Using NIEM IEPDs to Document Federated Use of XML Standards

I have been studying the National Information Exchange Model (NIEM) fairly extensively over the last few weeks. I have even read the NIEM Naming and Design Rules document from beginning to end. I will admit that I went into it with something of a jaundiced view.  As a veteran contributor to the DoD data model and an outside observer of the GJXDM (recently), and a large scale IBM model (a long time ago), I have real reservations about the usability and maintainability of any all-knowing, all-seeing model.  I have, at least at this point, become a believer in NIEM.  Why?   Because NIEM accepts the notion that a federation between separately name-spaced models makes sense, both within NIEM, and with external standards defined outside the heavy NIEM NDR discipline (or defined with a different heavy discipline).   The notion of defining an Adapter for NIEM use of other standards is a brilliant concept.  This, combined with the Information Exchange Package Documentation (IEPD) methodology for documenting the contextual use of data used in exchanges has made me a fan.

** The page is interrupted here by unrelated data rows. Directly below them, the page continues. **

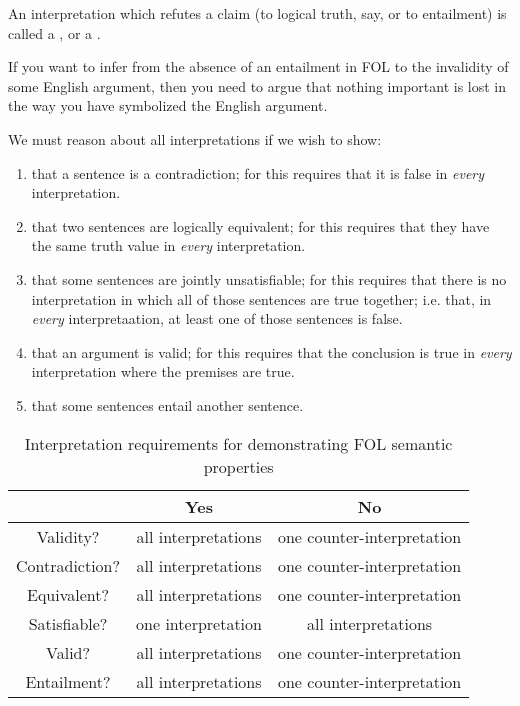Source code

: \begin{definition}
    An interpretation which refutes a claim (to logical truth, say, or to entailment) is called a , or a .
\end{definition}

\begin{remark}
    If you want to infer from the absence of an entailment in FOL to the invalidity of some English argument, then you need to argue that nothing important is lost in the way you have symbolized the English argument.
\end{remark}



\begin{remark}
    We must reason about all interpretations if we wish to show: \begin{enumerate}
        \item that a sentence is a contradiction; for this requires that it is false in \emph{every} interpretation.
        \item that two sentences are logically equivalent; for this requires that they have the same truth value in \emph{every} interpretation. 
        \item that some sentences are jointly unsatisfiable; for this requires that there is no interpretation in which all of those sentences are true together; i.e. that, in \emph{every} interpretaation, at least one of those sentences is false.
        \item that an argument is valid; for this requires that the conclusion is true in \emph{every} interpretation where the premises are true.
        \item that some sentences entail another sentence.
    \end{enumerate}
\end{remark}


\begin{table}[H]
    \centering
    \caption{Interpretation requirements for demonstrating FOL semantic properties}
    \begin{tabular}{c|cc}
        & \textbf{Yes} & \textbf{No} \\ \hline
        Validity? & all interpretations & one counter-interpretation \\
        Contradiction? & all interpretations & one counter-interpretation \\
        Equivalent? & all interpretations & one counter-interpretation \\
        Satisfiable? & one interpretation & all interpretations \\
        Valid? & all interpretations & one counter-interpretation \\
        Entailment? & all interpretations & one counter-interpretation \\
    \end{tabular}
\end{table}

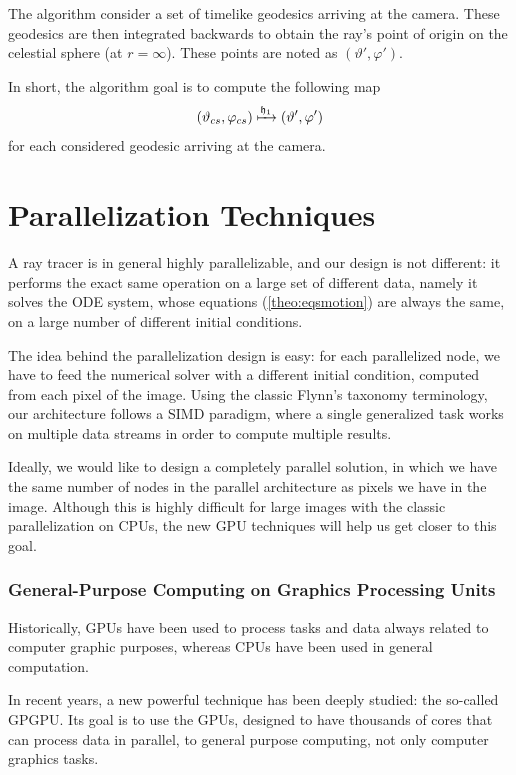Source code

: The algorithm consider a set of timelike geodesics arriving at the camera. These geodesics are then integrated backwards to obtain the ray's point of origin on the celestial sphere (at $r = \infty$). These points are noted as $(\vartheta', \varphi')$.

In short, the algorithm goal is to compute the following map
\begin{equation}
\label{eq:initmap}
(\vartheta_{cs}, \varphi_{cs}) \xmapsto{\mathfrak{h}_1} (\vartheta', \varphi')
\end{equation}
for each considered geodesic arriving at the camera.

\section{Parallelization Techniques}
\label{sec:parallel}

A ray tracer is in general highly parallelizable, and our design is not different: it performs the exact same operation on a large set of different data, namely it solves the \ac{ODE} system, whose equations (\autoref{theo:eqsmotion}) are always the same, on a large number of different initial conditions.

The idea behind the parallelization design is easy: for each parallelized node, we have to feed the numerical solver with a different initial condition, computed from each pixel of the image. Using the classic Flynn's taxonomy \cite{flynn72} terminology, our architecture follows a \ac{SIMD} paradigm, where a single generalized task works on multiple data streams in order to compute multiple results.

Ideally, we would like to design a completely parallel solution, in which we have the same number of nodes in the parallel architecture as pixels we have in the image. Although this is highly difficult for large images with the classic parallelization on \acp{CPU}, the new \ac{GPU} techniques will help us get closer to this goal.

\subsubsection*{General-Purpose Computing on Graphics Processing Units}

Historically, \acp{GPU} have been used to process tasks and data always related to computer graphic purposes, whereas \acp{CPU} have been used in general computation.

In recent years, a new powerful technique has been deeply studied: the so-called \ac{GPGPU}. Its goal is to use the \acp{GPU}, designed to have thousands of cores that can process data in parallel, to general purpose computing, not only computer graphics tasks.

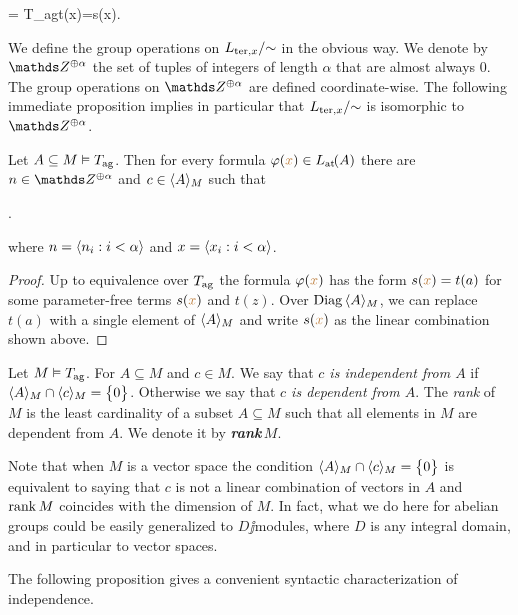 \documentclass[creche.tex]{subfiles}
\begin{document}
%
{=}%
{T_{\rm ag}\proves t({\mr x})=s({\mr x}).}

We define the group operations on $L_{{\rm ter},x}/\mathord{\sim}$ in the obvious way. We denote by $\ZZ^{\oplus\alpha}$ the set of tuples of integers of length $\alpha$ that are almost always $0$. The group operations on $\ZZ^{\oplus\alpha}$ are defined coordinate-wise. The following immediate proposition implies in particular that  $L_{{\rm ter},x}/\mathord{\sim}$ is isomorphic to $\ZZ^{\oplus\alpha}$.

\begin{proposition}
\label{corol_formacanonicaterminimoduli}
Let $A\subseteq M\models T_{\rm ag}$. Then for every formula $\phi({\mr x})\in\atL(A)$ there are $n\in\ZZ^{\oplus\alpha}$ and $c\in\<A\>_M$ such that 

.

where $n=\<n_i:i<\alpha\>$ and  $x=\<x_i:i<\alpha\>$.\QED

\end{proposition}

\begin{proof}
Up to equivalence over $T_{\rm ag}$ the formula $\phi({\mr x})$ has the form $s({\mr x})=t(a)$ for some parameter-free terms $s({\mr x})$ and $t(z)$. Over $\Diag\,\<A\>_M$, we can replace $t(a)$ with a single element of  $\<A\>_M$ and write $s({\mr x})$ as the linear combination shown above.
\end{proof}


\begin{definition} Let $M\models T_{\rm ag}$. For $A\subseteq M$ and  $c\in M$. We say that  \emph{$c$ is independent from $A$\/} if $\<A\>_M\cap\<c\>_M=\big\{0\big\}$. Otherwise we say that \emph{$c$ is dependent from $A$}. The \emph{rank\/} of $M$ is the least cardinality of a subset $A\subseteq M$ such that all elements in $M$ are dependent from $A$. We denote it by \emph{\rm\bf rank\,$M$}.\QED
\end{definition}  

Note that when $M$ is a vector space the condition $\<A\>_M\cap\<c\>_M=\big\{0\big\}$ is equivalent to saying that $c$ is not a linear combination of vectors in $A$ and $\rank M$ coincides with the dimension of $M$. In fact, what we do here for abelian groups could be easily generalized to $D\jj$modules, where $D$ is any integral domain, and in particular to vector spaces.

The following proposition gives a convenient syntactic characterization of independence.
\end{document}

The problem with this “federation of standards” concept is that it makes tools (and “auto-magic” validation) harder to build.  As a result there is a tendency to try and force all of the standards back into the all-knowing, all-seeing model. It is a seductive idea, but not a good idea.  Let’s look at a very simple example: EDXL Resource Management uses the Customer Information Quality (CIQ standard) for Person Names. This allows internationalization for all kinds of different Naming structures and for a wide variety of Addressing schemes.  NIEM (as a national model) is much more U.S. centric, particularly in the use of PersonName tag. Both CIQ and NIEM are appropriate in their respective namespaces (and the NIEM NDR respects this fact by allowing for the adapter wrapper for external standards).   If we try to combine the two standards by defining CIQ elements as NIEM elements directly in order to make the subschema generator work more easily, we blur important distinctions that were developed for good reason.

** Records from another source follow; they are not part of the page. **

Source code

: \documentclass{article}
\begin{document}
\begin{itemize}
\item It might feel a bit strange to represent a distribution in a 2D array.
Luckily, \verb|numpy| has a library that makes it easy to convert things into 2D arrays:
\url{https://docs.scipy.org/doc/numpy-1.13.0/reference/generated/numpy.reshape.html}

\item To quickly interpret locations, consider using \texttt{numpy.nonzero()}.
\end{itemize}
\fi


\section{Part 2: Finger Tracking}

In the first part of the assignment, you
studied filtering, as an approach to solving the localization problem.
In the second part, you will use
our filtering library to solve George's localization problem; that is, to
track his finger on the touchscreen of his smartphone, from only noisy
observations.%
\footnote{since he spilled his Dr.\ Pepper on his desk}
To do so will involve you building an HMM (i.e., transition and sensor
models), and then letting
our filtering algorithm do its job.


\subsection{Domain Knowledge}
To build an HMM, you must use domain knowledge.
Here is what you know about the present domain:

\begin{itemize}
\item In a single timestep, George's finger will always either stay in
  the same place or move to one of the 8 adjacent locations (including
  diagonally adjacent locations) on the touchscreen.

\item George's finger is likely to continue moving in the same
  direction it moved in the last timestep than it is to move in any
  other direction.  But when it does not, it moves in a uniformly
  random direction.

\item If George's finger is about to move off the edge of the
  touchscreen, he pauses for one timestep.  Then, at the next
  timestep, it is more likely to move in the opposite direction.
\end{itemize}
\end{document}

So, we need to use NIEM IEPD methods. They are excellent. But we must resist the desire to force single definitions for concepts that may appear to be the same, but actually differ due to the context in which they were defined.  In other words, do not force a merger of conceptual domains, unless they actually are the same.  NIEM lets us federate in the building of an IEPD.   We should take advantage of that capability.

Customer Information Quality (CIQ) Issues Resolved

We figured it out at the Emergency Management Technical Committee Messaging subcommittee meeting yesterday.   There was an error in the CIQ schema.  We have submitted a fix to the the OASIS CIQ committee chairman.  All is good. Our Resource Messaging schemas work. Yea!!!